All of lore.kernel.org
 help / color / mirror / Atom feed
From: Guoqing Jiang <guoqing.jiang@cloud.ionos.com>
To: song@kernel.org
Cc: agk@redhat.com, snitzer@redhat.com, linux-raid@vger.kernel.org,
	dm-devel@redhat.com,
	Guoqing Jiang <guoqing.jiang@cloud.ionos.com>
Subject: [PATCH V2] md: don't unregister sync_thread with reconfig_mutex held
Date: Sat, 13 Feb 2021 01:49:59 +0100	[thread overview]
Message-ID: <1613177399-22024-1-git-send-email-guoqing.jiang@cloud.ionos.com> (raw)

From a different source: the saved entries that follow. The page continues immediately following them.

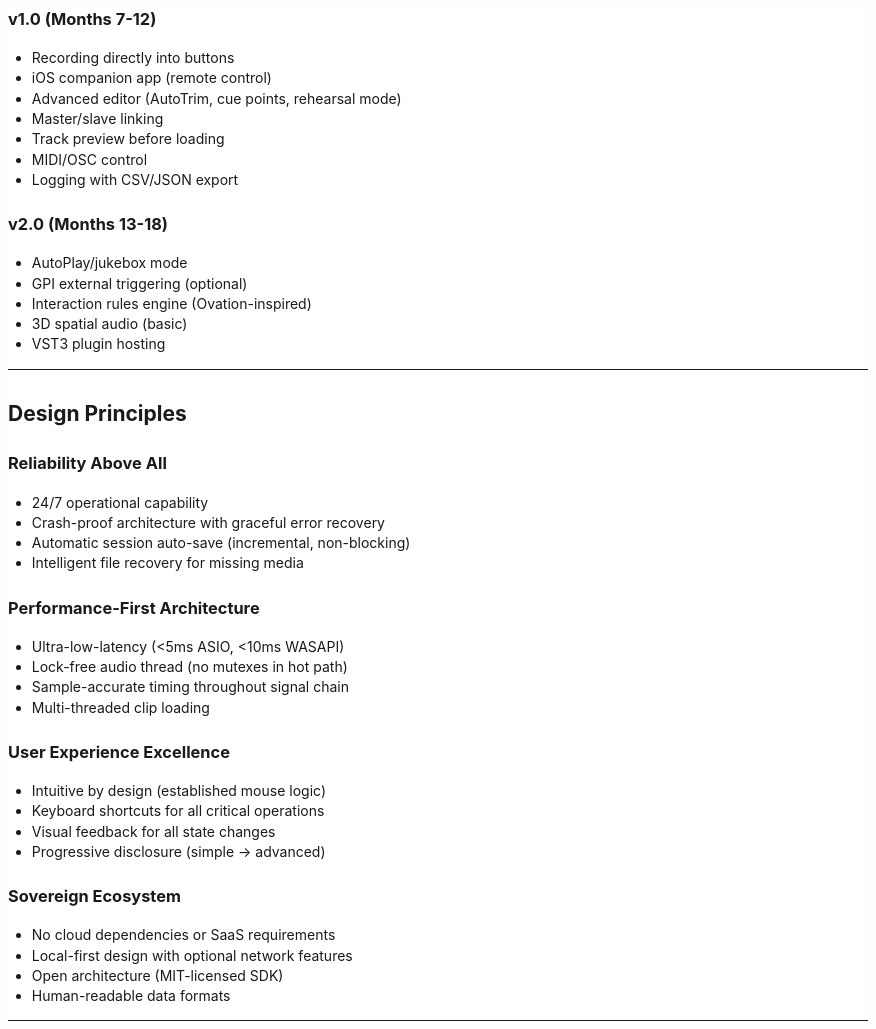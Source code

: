 ### v1.0 (Months 7-12)

- Recording directly into buttons
- iOS companion app (remote control)
- Advanced editor (AutoTrim, cue points, rehearsal mode)
- Master/slave linking
- Track preview before loading
- MIDI/OSC control
- Logging with CSV/JSON export

### v2.0 (Months 13-18)

- AutoPlay/jukebox mode
- GPI external triggering (optional)
- Interaction rules engine (Ovation-inspired)
- 3D spatial audio (basic)
- VST3 plugin hosting

---

## Design Principles

### Reliability Above All

- 24/7 operational capability
- Crash-proof architecture with graceful error recovery
- Automatic session auto-save (incremental, non-blocking)
- Intelligent file recovery for missing media

### Performance-First Architecture

- Ultra-low-latency (<5ms ASIO, <10ms WASAPI)
- Lock-free audio thread (no mutexes in hot path)
- Sample-accurate timing throughout signal chain
- Multi-threaded clip loading

### User Experience Excellence

- Intuitive by design (established mouse logic)
- Keyboard shortcuts for all critical operations
- Visual feedback for all state changes
- Progressive disclosure (simple → advanced)

### Sovereign Ecosystem

- No cloud dependencies or SaaS requirements
- Local-first design with optional network features
- Open architecture (MIT-licensed SDK)
- Human-readable data formats

---
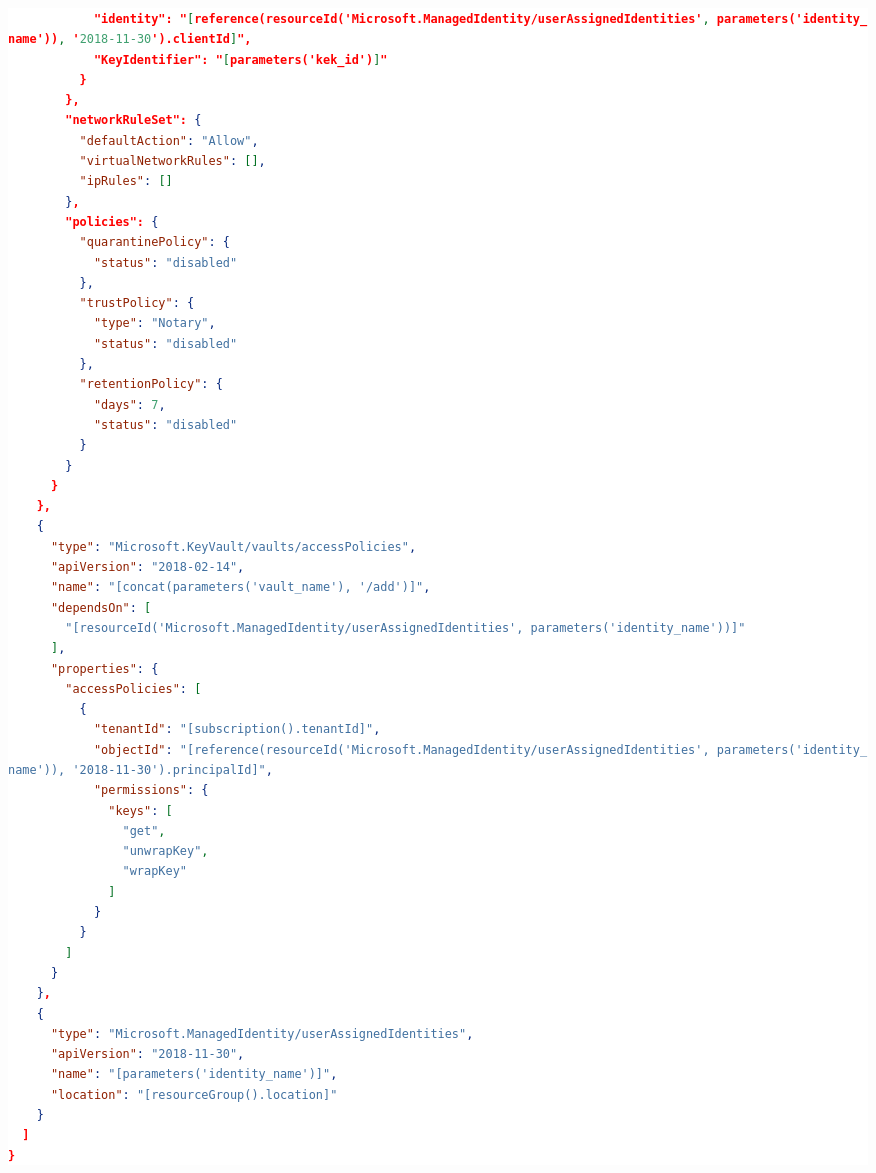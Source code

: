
 ```JSON
            "identity": "[reference(resourceId('Microsoft.ManagedIdentity/userAssignedIdentities', parameters('identity_name')), '2018-11-30').clientId]",
            "KeyIdentifier": "[parameters('kek_id')]"
          }
        },
        "networkRuleSet": {
          "defaultAction": "Allow",
          "virtualNetworkRules": [],
          "ipRules": []
        },
        "policies": {
          "quarantinePolicy": {
            "status": "disabled"
          },
          "trustPolicy": {
            "type": "Notary",
            "status": "disabled"
          },
          "retentionPolicy": {
            "days": 7,
            "status": "disabled"
          }
        }
      }
    },
    {
      "type": "Microsoft.KeyVault/vaults/accessPolicies",
      "apiVersion": "2018-02-14",
      "name": "[concat(parameters('vault_name'), '/add')]",
      "dependsOn": [
        "[resourceId('Microsoft.ManagedIdentity/userAssignedIdentities', parameters('identity_name'))]"
      ],
      "properties": {
        "accessPolicies": [
          {
            "tenantId": "[subscription().tenantId]",
            "objectId": "[reference(resourceId('Microsoft.ManagedIdentity/userAssignedIdentities', parameters('identity_name')), '2018-11-30').principalId]",
            "permissions": {
              "keys": [
                "get",
                "unwrapKey",
                "wrapKey"
              ]
            }
          }
        ]
      }
    },
    {
      "type": "Microsoft.ManagedIdentity/userAssignedIdentities",
      "apiVersion": "2018-11-30",
      "name": "[parameters('identity_name')]",
      "location": "[resourceGroup().location]"
    }
  ]
}

```


[az-feature-register]: /cli/azure/feature#az-feature-register
[az-feature-show]: /cli/azure/feature#az-feature-show
[az-group-create]: /cli/azure/group#az-group-create
[az-identity-create]: /cli/azure/identity#az-identity-create
[az-feature-register]: /cli/azure/feature#az-feature-register
[az-group-deployment-create]: /cli/azure/group/deployment#az-group-deployment-create
[az-keyvault-create]: /cli/azure/keyvault#az-keyvault-create
[az-keyvault-key-create]: /cli/azure/keyvault/key#az-keyvault-key-create
[az-keyvault-key]: /cli/azure/keyvault/key
[az-keyvault-set-policy]: /cli/azure/keyvault#az-keyvault-set-policy
[az-keyvault-delete-policy]: /cli/azure/keyvault#az-keyvault-delete-policy
[az-resource-show]: /cli/azure/resource#az-resource-show
[az-acr-create]: /cli/azure/acr#az-acr-create
[az-acr-show]: /cli/azure/acr#az-acr-show
[az-acr-encryption-rotate-key]: /cli/azure/acr/encryption#az-acr-encryption-rotate-key
[az-acr-encryption-show]: /cli/azure/acr/encryption#az-acr-encryption-show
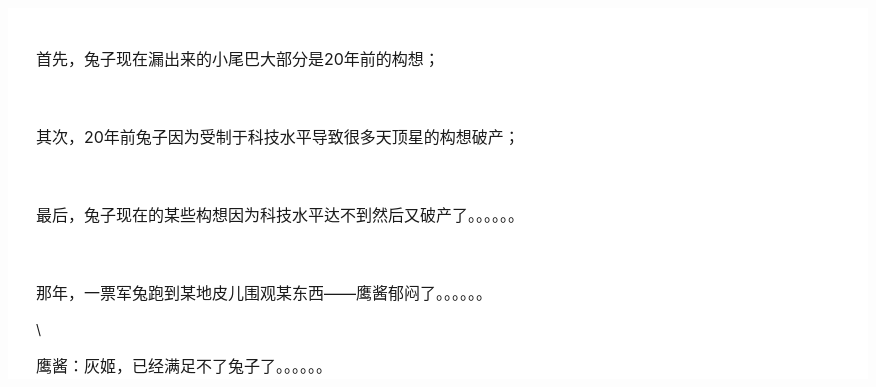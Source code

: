 <span style="line-height: 24px;"><span style="font-size: 16px;">\
</span></span>

</div>

<div align="left" style="text-indent: 21pt;">

<span style="line-height: 24px;"><span
style="font-size: 16px;">首先，兔子现在漏出来的小尾巴大部分是20年前的构想；</span></span>

</div>

<div align="left" style="text-indent: 21pt;">

<span style="line-height: 24px;"><span style="font-size: 16px;">\
</span></span>

</div>

<div align="left" style="text-indent: 21pt;">

<span style="line-height: 24px;"><span
style="font-size: 16px;">其次，20年前兔子因为受制于科技水平导致很多天顶星的构想破产；</span></span>

</div>

<div align="left" style="text-indent: 21pt;">

<span style="line-height: 24px;"><span style="font-size: 16px;">\
</span></span>

</div>

<div align="left" style="text-indent: 21pt;">

<span style="line-height: 24px;"><span
style="font-size: 16px;">最后，兔子现在的某些构想因为科技水平达不到然后又破产了。。。。。。</span></span>

</div>

<div align="left" style="text-indent: 21pt;">

<span style="line-height: 24px;"><span style="font-size: 16px;">\
</span></span>

</div>

<div align="left" style="text-indent: 21pt;">

<span style="line-height: 24px;"><span
style="font-size: 16px;">那年，一票军兔跑到某地皮儿围观某东西——鹰酱郁闷了。。。。。。</span></span>

</div>

<div align="left" style="text-indent: 21pt;">

\

</div>

<div align="left" style="text-indent: 21pt;">

<span style="line-height: 24px;"><span
style="font-size: 16px;">鹰酱：灰姬，已经满足不了兔子了。。。。。。</span></span>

Unregister sync_thread doesn't need to hold reconfig_mutex since it
doesn't reconfigure array.

And it could cause deadlock problem for raid5 as follows:

1. process A tried to reap sync thread with reconfig_mutex held after echo
   idle to sync_action.
2. raid5 sync thread was blocked if there were too many active stripes.
3. SB_CHANGE_PENDING was set (because of write IO comes from upper layer)
   which causes the number of active stripes can't be decreased.
4. SB_CHANGE_PENDING can't be cleared since md_check_recovery was not able
   to hold reconfig_mutex.

More details in the link:
https://lore.kernel.org/linux-raid/5ed54ffc-ce82-bf66-4eff-390cb23bc1ac@molgen.mpg.de/T/#t

And add one parameter to md_reap_sync_thread since it could be called by
dm-raid which doesn't hold reconfig_mutex.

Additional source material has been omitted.